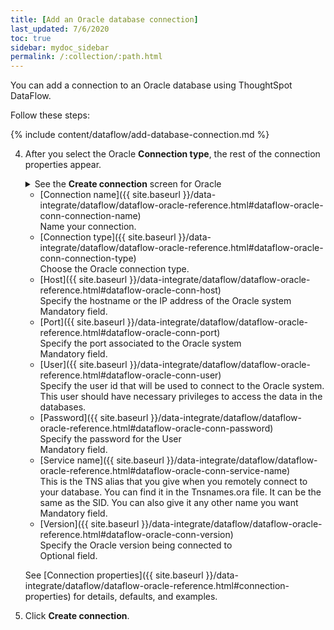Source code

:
 ```yaml
---
title: [Add an Oracle database connection]
last_updated: 7/6/2020
toc: true
sidebar: mydoc_sidebar
permalink: /:collection/:path.html
---
```

You can add a connection to an Oracle database using ThoughtSpot DataFlow.

Follow these steps:


{% include content/dataflow/add-database-connection.md %}

4. After you select the Oracle **Connection type**, the rest of the connection properties appear.

    <details>
      <summary>See the <strong>Create connection</strong> screen for Oracle</summary>
        <p>
        <img src="../../images/dataflow-oracle-create.png" alt="Create Oracle connection" /></p>
    </details>

    * [Connection name]({{ site.baseurl }}/data-integrate/dataflow/dataflow-oracle-reference.html#dataflow-oracle-conn-connection-name)<br/>Name your connection.
    * [Connection type]({{ site.baseurl }}/data-integrate/dataflow/dataflow-oracle-reference.html#dataflow-oracle-conn-connection-type)<br/>Choose the Oracle connection type.
    * [Host]({{ site.baseurl }}/data-integrate/dataflow/dataflow-oracle-reference.html#dataflow-oracle-conn-host)<br/>Specify the hostname or the IP address of the Oracle system<br/>Mandatory field.
    * [Port]({{ site.baseurl }}/data-integrate/dataflow/dataflow-oracle-reference.html#dataflow-oracle-conn-port)<br/>Specify the port associated to the Oracle system<br/>Mandatory field.
    * [User]({{ site.baseurl }}/data-integrate/dataflow/dataflow-oracle-reference.html#dataflow-oracle-conn-user)<br/>Specify the user id that will be used to connect to the Oracle system. This user should have necessary privileges to access the data in the databases.
    * [Password]({{ site.baseurl }}/data-integrate/dataflow/dataflow-oracle-reference.html#dataflow-oracle-conn-password)<br/>Specify the password for the User<br/>Mandatory field.
    * [Service name]({{ site.baseurl }}/data-integrate/dataflow/dataflow-oracle-reference.html#dataflow-oracle-conn-service-name)<br/>This is the TNS alias that you give when you remotely connect to your database. You can find it in the Tnsnames.ora file. It can be the same as the SID. You can also give it any other name you want<br/>Mandatory field.
    * [Version]({{ site.baseurl }}/data-integrate/dataflow/dataflow-oracle-reference.html#dataflow-oracle-conn-version)<br/>Specify the Oracle version being connected to<br/>Optional field.

   See [Connection properties]({{ site.baseurl }}/data-integrate/dataflow/dataflow-oracle-reference.html#connection-properties) for details, defaults, and examples.

5. Click **Create connection**.   
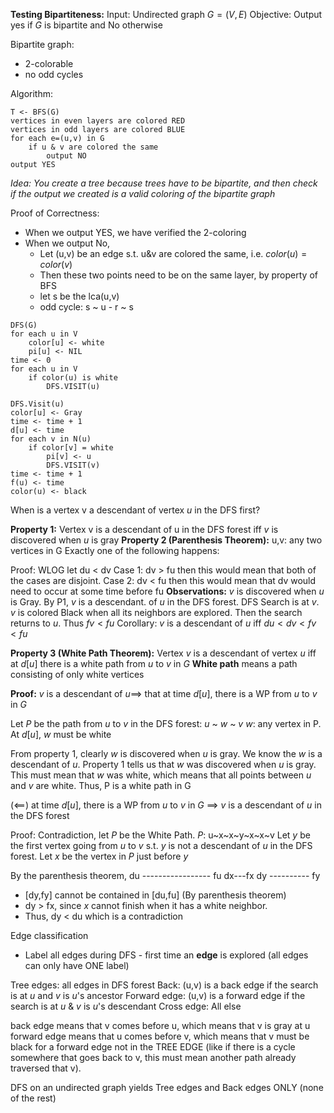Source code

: **Testing Bipartiteness:**
Input: Undirected graph $G = (V,E)$
Objective: Output yes if $G$ is bipartite and No otherwise

Bipartite graph:
- 2-colorable
- no odd cycles

Algorithm:
```pseudocode
T <- BFS(G)
vertices in even layers are colored RED
vertices in odd layers are colored BLUE
for each e=(u,v) in G
	if u & v are colored the same
		output NO
output YES
```
*Idea: You create a tree because trees have to be bipartite, and then check if the output we created is a valid coloring of the bipartite graph*

Proof of Correctness:
- When we output YES, we have verified the 2-coloring
- When we output No,
	- Let (u,v) be an edge s.t. u&v are colored the same, i.e. $color(u) = color(v)$
	- Then these two points need to be on the same layer, by property of BFS
	- let s be the lca(u,v)
	- odd cycle: s ~ u - r ~ s

```pseudocode
DFS(G)
for each u in V
	color[u] <- white
	pi[u] <- NIL
time <- 0
for each u in V
	if color(u) is white
		DFS.VISIT(u)
```

```
DFS.Visit(u)
color[u] <- Gray
time <- time + 1
d[u] <- time
for each v in N(u)
	if color[v] = white
		pi[v] <- u
		DFS.VISIT(v)
time <- time + 1
f(u) <- time
color(u) <- black
```

When is a vertex v a descendant of vertex $u$ in the DFS first?

**Property 1:** Vertex v is a descendant of u in the DFS forest iff $v$ is discovered when $u$ is gray
**Property 2 (Parenthesis Theorem):** u,v: any two vertices in G
Exactly one of the following happens:

Proof: WLOG let du < dv
Case 1: dv > fu
then this would mean that both of the cases are disjoint.
Case 2: dv < fu
then this would mean that dv would need to occur at some time before fu
**Observations:** $v$ is discovered when $u$ is Gray. 
By P1, $v$ is a descendant. of $u$ in the DFS forest.
DFS Search is at $v$. $v$ is colored Black when all its neighbors are explored. Then the search returns to $u$. Thus $fv < fu$
Corollary: $v$ is a descendant of $u$ iff $du < dv < fv < fu$

**Property 3 (White Path Theorem):**
Vertex $v$ is a descendant of vertex $u$ iff at $d[u]$ there is a white path from $u$ to $v$ in $G$
**White path** means a path consisting of only white vertices

**Proof:**
$v$ is a descendant of $u \implies$ that at time $d[u]$, there is a WP from $u$ to $v$ in $G$

Let $P$ be the path from $u$ to $v$ in the DFS forest:
$u$ ~ $w$ ~ $v$
$w:$ any vertex in P. At $d[u]$, $w$ must be white

From property 1, clearly $w$ is discovered when $u$ is gray. We know the $w$ is a descendant of $u$. Property 1 tells us that $w$ was discovered when $u$ is gray. This must mean that $w$ was white, which means that all points between $u$ and $v$ are white. Thus, P is a white path in G

($\impliedby$) at time $d[u]$, there is a WP from $u$ to $v$ in $G$ $\implies$ $v$ is a descendant of $u$ in the DFS forest

Proof: Contradiction, let $P$ be the White Path. $P:$ u~x~x~y~x~x~v
Let $y$ be the first vertex going from $u$ to $v$ s.t. $y$ is not a descendant of $u$ in the DFS forest. Let $x$ be the vertex in $P$ just before $y$

By the parenthesis theorem,
du ----------------- fu
		dx---fx
	dy ---------- fy

- [dy,fy] cannot be contained in [du,fu] (By parenthesis theorem)
- dy > fx, since $x$ cannot finish when it has a white neighbor.
- Thus, dy < du which is a contradiction

Edge classification
- Label all edges during DFS - first time an **edge** is explored (all edges can only have ONE label)

Tree edges: all edges in DFS forest
Back: (u,v) is a back edge if the search is at $u$ and $v$ is $u$'s ancestor
Forward edge: (u,v) is a forward edge if the search is at $u$ & $v$ is $u$'s descendant
Cross edge: All else

back edge means that v comes before u, which means that v is gray at u
forward edge means that u comes before v, which means that v must be black for a forward edge not in the TREE EDGE (like if there is a cycle somewhere that goes back to v, this must mean another path already traversed that v).

DFS on an undirected graph yields
Tree edges and Back edges ONLY (none of the rest)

# Problem requirements
Report each line in the preceding entries that holds the string "cannot".

# Answer space
- [dy,fy] cannot be contained in [du,fu] (By parenthesis theorem)
- dy > fx, since $x$ cannot finish when it has a white neighbor.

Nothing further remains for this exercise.